►

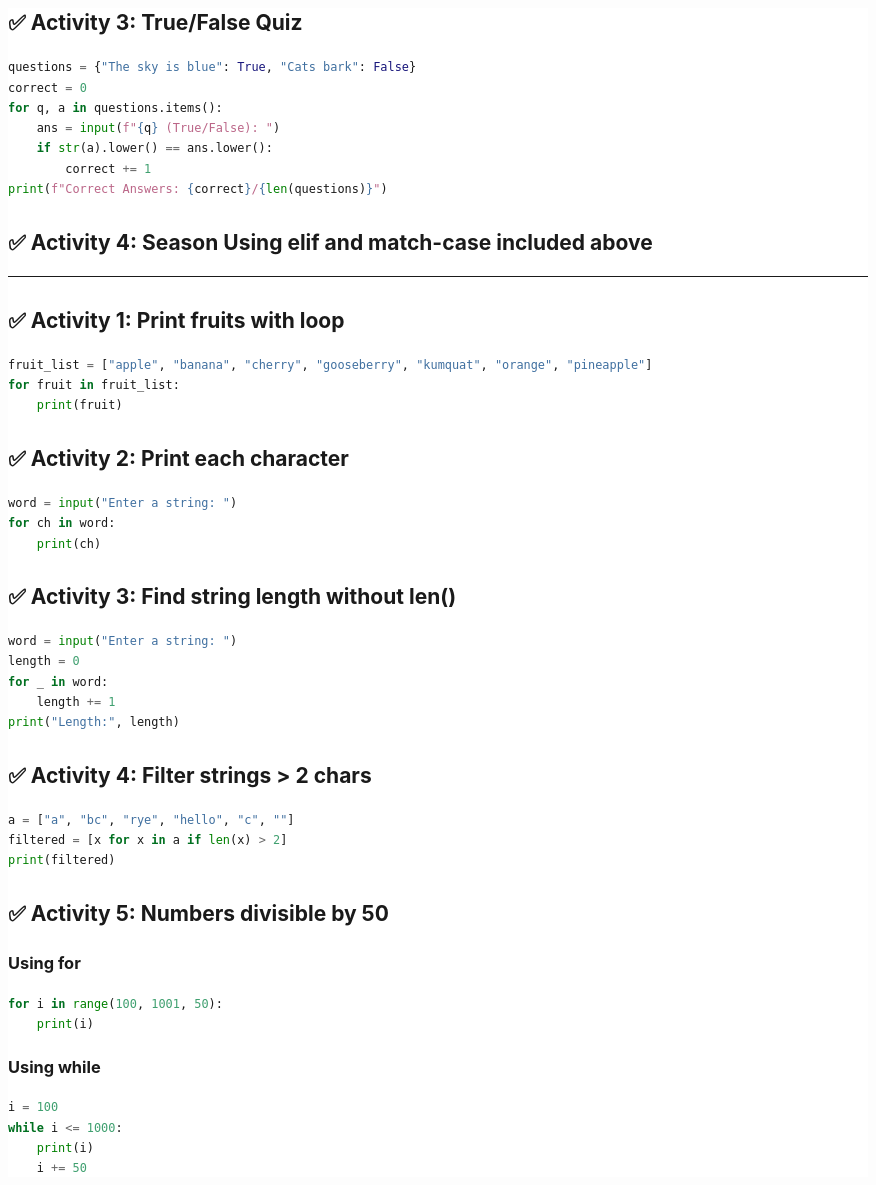 ## ✅ Activity 3: True/False Quiz
```python
questions = {"The sky is blue": True, "Cats bark": False}
correct = 0
for q, a in questions.items():
    ans = input(f"{q} (True/False): ")
    if str(a).lower() == ans.lower():
        correct += 1
print(f"Correct Answers: {correct}/{len(questions)}")
```

## ✅ Activity 4: Season Using elif and match-case included above

---

## ✅ Activity 1: Print fruits with loop
```python
fruit_list = ["apple", "banana", "cherry", "gooseberry", "kumquat", "orange", "pineapple"]
for fruit in fruit_list:
    print(fruit)
```

## ✅ Activity 2: Print each character
```python
word = input("Enter a string: ")
for ch in word:
    print(ch)
```

## ✅ Activity 3: Find string length without len()
```python
word = input("Enter a string: ")
length = 0
for _ in word:
    length += 1
print("Length:", length)
```

## ✅ Activity 4: Filter strings > 2 chars
```python
a = ["a", "bc", "rye", "hello", "c", ""]
filtered = [x for x in a if len(x) > 2]
print(filtered)
```

## ✅ Activity 5: Numbers divisible by 50
### Using for
```python
for i in range(100, 1001, 50):
    print(i)
```
### Using while
```python
i = 100
while i <= 1000:
    print(i)
    i += 50
```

◄

- **Problem to solve**:
Give back the material word for word, without images.

- **Solution to this problem**:
 ## ✅ Activity 3: True/False Quiz
```python
questions = {"The sky is blue": True, "Cats bark": False}
correct = 0
for q, a in questions.items():
    ans = input(f"{q} (True/False): ")
    if str(a).lower() == ans.lower():
        correct += 1
print(f"Correct Answers: {correct}/{len(questions)}")
```

## ✅ Activity 4: Season Using elif and match-case included above

---

## ✅ Activity 1: Print fruits with loop
```python
fruit_list = ["apple", "banana", "cherry", "gooseberry", "kumquat", "orange", "pineapple"]
for fruit in fruit_list:
    print(fruit)
```

## ✅ Activity 2: Print each character
```python
word = input("Enter a string: ")
for ch in word:
    print(ch)
```

## ✅ Activity 3: Find string length without len()
```python
word = input("Enter a string: ")
length = 0
for _ in word:
    length += 1
print("Length:", length)
```

## ✅ Activity 4: Filter strings > 2 chars
```python
a = ["a", "bc", "rye", "hello", "c", ""]
filtered = [x for x in a if len(x) > 2]
print(filtered)
```

## ✅ Activity 5: Numbers divisible by 50
### Using for
```python
for i in range(100, 1001, 50):
    print(i)
```
### Using while
```python
i = 100
while i <= 1000:
    print(i)
    i += 50
```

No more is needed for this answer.